By displaying Cassius's versatility as a debater, and his ability to adopt the reasoning methods and argumentation best suited to sway his listener, Shakespeare establishes him as a particularly cunning antagonist and furthers the lengthy exploration of the power of persuasive speech and the dangers of succumbing to sweet-talking found throughout Julius Caesar.
In Act 3, Scene 2, Brutus addresses the assembled crowd after Caesar's death. He uses the rhetorical device of logos to explain the reason for the conspiracy against Caesar that has led his assassination.
Romans, countrymen, and lovers, hear me for my
cause, and be silent that you may hear. Believe me
for mine honor, and have respect to mine honor
that you may believe. Censure me in your wisdom,
and awake your senses that you may the better
judge. If there be any in this assembly, any dear
friends of Caesar’s, to him I say that Brutus’ love
to Caesar was no less than his. If then that friend
demand why Brutus rose against Caesar, this is my
answer: not that I loved Caesar less, but that I loved
Rome more.
Brutus’s major flaw in speaking to the Romans after Caesar’s death—the flaw that enables Antony to seize the moment and turn the crowd against him—is that he attempts to reach the crowd through reason and reason alone: laying out a cost-benefit analysis, he determines that he loves Rome more than Caesar and therefore must act in defense of Rome. This logos-driven justification appeals to the audience's sense of logic, and, accordingly, Shakespeare structures the speech in prose to match Brutus's matter-of-fact tone.

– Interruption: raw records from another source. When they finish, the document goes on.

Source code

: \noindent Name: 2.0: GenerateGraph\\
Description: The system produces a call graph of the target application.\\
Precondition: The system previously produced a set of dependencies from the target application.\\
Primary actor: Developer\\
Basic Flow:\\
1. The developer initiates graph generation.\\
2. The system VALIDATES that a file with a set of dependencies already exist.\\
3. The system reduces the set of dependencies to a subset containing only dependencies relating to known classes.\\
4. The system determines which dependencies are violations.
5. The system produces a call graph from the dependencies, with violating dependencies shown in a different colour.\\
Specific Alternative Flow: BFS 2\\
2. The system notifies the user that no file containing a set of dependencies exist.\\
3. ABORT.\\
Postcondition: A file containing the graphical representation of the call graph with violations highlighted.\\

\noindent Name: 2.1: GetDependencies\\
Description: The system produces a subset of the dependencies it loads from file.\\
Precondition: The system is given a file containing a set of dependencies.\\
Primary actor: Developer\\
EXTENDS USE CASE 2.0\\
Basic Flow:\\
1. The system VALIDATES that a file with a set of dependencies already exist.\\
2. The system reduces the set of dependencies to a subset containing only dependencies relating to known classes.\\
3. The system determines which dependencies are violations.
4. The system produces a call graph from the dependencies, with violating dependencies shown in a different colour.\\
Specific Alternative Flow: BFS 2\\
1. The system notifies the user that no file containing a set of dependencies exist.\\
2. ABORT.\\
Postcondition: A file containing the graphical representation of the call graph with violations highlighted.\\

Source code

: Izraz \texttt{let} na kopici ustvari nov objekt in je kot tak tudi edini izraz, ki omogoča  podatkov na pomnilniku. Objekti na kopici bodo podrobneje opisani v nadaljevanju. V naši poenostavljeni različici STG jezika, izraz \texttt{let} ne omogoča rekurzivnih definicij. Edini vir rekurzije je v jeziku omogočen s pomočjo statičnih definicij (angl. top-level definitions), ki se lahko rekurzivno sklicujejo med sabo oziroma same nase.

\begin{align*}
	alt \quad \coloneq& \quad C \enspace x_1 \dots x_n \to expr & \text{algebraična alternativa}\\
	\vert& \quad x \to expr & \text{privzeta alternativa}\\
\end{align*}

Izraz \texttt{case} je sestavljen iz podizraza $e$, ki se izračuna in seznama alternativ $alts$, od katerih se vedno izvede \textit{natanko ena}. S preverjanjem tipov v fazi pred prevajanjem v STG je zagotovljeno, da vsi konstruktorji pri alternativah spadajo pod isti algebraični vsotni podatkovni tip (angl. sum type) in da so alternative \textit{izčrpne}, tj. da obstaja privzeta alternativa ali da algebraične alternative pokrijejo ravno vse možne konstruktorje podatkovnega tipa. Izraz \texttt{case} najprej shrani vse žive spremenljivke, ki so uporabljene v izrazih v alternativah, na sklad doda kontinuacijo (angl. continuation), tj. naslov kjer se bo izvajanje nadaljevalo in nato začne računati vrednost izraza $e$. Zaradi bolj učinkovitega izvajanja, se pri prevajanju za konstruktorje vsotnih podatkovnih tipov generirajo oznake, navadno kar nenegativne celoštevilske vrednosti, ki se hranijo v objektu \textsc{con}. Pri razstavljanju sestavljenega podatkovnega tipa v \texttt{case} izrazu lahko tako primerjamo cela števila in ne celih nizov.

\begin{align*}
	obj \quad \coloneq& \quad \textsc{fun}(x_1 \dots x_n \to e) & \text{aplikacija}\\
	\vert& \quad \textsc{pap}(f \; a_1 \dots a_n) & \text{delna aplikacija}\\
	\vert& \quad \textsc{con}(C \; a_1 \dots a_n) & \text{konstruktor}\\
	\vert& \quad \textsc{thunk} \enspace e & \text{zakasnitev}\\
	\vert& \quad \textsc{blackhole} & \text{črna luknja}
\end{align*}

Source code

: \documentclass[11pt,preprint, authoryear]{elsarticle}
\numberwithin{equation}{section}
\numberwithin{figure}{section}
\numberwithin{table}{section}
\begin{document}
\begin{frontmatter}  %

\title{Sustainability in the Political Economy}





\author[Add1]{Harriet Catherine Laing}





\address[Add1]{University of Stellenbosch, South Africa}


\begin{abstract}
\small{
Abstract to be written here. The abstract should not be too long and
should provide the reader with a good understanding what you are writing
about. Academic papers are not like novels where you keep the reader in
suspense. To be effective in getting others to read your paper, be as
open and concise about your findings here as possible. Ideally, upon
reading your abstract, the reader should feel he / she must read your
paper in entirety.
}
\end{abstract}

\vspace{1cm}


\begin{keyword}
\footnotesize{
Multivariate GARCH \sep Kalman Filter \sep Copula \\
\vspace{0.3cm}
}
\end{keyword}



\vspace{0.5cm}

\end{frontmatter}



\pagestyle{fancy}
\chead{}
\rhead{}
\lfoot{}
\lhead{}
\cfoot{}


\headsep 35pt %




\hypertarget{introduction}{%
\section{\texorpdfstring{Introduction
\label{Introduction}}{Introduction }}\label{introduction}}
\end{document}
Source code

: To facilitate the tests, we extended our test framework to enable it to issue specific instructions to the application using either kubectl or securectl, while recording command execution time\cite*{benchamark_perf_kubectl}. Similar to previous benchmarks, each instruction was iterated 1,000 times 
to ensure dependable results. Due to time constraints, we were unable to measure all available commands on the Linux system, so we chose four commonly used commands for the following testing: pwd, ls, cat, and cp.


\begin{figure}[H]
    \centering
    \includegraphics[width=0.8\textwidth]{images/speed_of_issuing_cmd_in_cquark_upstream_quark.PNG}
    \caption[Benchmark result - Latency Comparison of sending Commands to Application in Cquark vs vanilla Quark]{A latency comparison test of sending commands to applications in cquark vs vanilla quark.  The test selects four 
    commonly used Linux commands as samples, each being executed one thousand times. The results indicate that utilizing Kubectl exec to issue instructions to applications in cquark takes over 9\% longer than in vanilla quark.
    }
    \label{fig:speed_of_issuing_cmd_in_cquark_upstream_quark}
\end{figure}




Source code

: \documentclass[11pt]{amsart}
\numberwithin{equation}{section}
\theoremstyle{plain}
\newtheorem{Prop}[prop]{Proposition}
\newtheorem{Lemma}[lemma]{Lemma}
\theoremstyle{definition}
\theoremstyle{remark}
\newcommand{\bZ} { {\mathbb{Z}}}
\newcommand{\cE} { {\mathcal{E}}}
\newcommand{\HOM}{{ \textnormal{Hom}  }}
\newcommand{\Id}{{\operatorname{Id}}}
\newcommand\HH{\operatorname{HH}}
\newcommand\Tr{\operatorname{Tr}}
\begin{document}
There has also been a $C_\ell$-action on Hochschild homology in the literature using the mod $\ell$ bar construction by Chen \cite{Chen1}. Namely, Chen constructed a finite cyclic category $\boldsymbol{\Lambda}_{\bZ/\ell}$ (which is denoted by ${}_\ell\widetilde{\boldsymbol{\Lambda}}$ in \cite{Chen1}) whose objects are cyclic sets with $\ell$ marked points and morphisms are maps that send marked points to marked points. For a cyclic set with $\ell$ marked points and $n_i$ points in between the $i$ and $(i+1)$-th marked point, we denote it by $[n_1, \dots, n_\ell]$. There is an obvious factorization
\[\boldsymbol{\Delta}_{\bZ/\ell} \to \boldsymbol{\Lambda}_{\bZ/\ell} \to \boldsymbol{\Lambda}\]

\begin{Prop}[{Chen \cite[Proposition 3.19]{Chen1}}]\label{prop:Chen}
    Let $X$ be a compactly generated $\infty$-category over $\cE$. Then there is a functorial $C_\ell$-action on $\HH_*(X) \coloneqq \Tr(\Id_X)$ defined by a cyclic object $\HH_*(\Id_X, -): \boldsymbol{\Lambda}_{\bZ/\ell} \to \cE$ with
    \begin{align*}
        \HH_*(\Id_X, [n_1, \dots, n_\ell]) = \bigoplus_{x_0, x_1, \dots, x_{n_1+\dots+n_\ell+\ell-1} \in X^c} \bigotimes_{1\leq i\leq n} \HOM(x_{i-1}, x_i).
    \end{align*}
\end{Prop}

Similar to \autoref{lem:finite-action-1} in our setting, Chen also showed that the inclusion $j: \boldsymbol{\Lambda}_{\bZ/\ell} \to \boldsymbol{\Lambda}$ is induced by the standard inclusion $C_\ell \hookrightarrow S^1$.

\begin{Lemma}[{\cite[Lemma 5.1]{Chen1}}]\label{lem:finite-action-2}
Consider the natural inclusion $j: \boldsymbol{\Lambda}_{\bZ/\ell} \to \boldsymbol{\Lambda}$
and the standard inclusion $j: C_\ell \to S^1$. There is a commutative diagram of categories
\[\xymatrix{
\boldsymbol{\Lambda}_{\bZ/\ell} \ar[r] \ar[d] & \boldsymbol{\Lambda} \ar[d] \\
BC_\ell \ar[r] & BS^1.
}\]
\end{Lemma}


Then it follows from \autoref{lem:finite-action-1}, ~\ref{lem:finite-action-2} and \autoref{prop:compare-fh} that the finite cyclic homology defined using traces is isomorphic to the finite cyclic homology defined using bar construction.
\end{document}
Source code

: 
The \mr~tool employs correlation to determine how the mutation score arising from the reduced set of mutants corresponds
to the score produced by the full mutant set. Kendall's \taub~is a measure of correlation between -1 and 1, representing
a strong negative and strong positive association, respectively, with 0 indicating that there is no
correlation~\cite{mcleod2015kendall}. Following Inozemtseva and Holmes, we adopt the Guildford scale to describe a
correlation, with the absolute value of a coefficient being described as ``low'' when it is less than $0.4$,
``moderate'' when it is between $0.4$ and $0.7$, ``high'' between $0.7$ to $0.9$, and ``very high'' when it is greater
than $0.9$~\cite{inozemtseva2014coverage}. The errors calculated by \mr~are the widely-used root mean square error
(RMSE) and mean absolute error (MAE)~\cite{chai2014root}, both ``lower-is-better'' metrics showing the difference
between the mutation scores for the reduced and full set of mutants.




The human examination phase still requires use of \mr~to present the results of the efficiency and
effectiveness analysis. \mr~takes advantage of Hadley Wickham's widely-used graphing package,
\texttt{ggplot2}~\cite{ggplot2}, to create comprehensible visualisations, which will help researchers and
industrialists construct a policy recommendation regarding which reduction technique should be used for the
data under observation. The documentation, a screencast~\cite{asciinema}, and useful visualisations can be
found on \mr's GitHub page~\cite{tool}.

Shortly hereafter, Brutus will find that his words fall short of fully swaying the crowd when Antony ascends the dais and delivers his rousing call-to-grief in honor of his fallen friend. Julius Caesar presents a stark warning against the kind of clinical calculations that Brutus makes in this speech, and as Shakespeare pits this logical use of language against Antony's rhetoric of pathos, it is clear that an emotional appeal is more effective at swaying the favor of a crowd.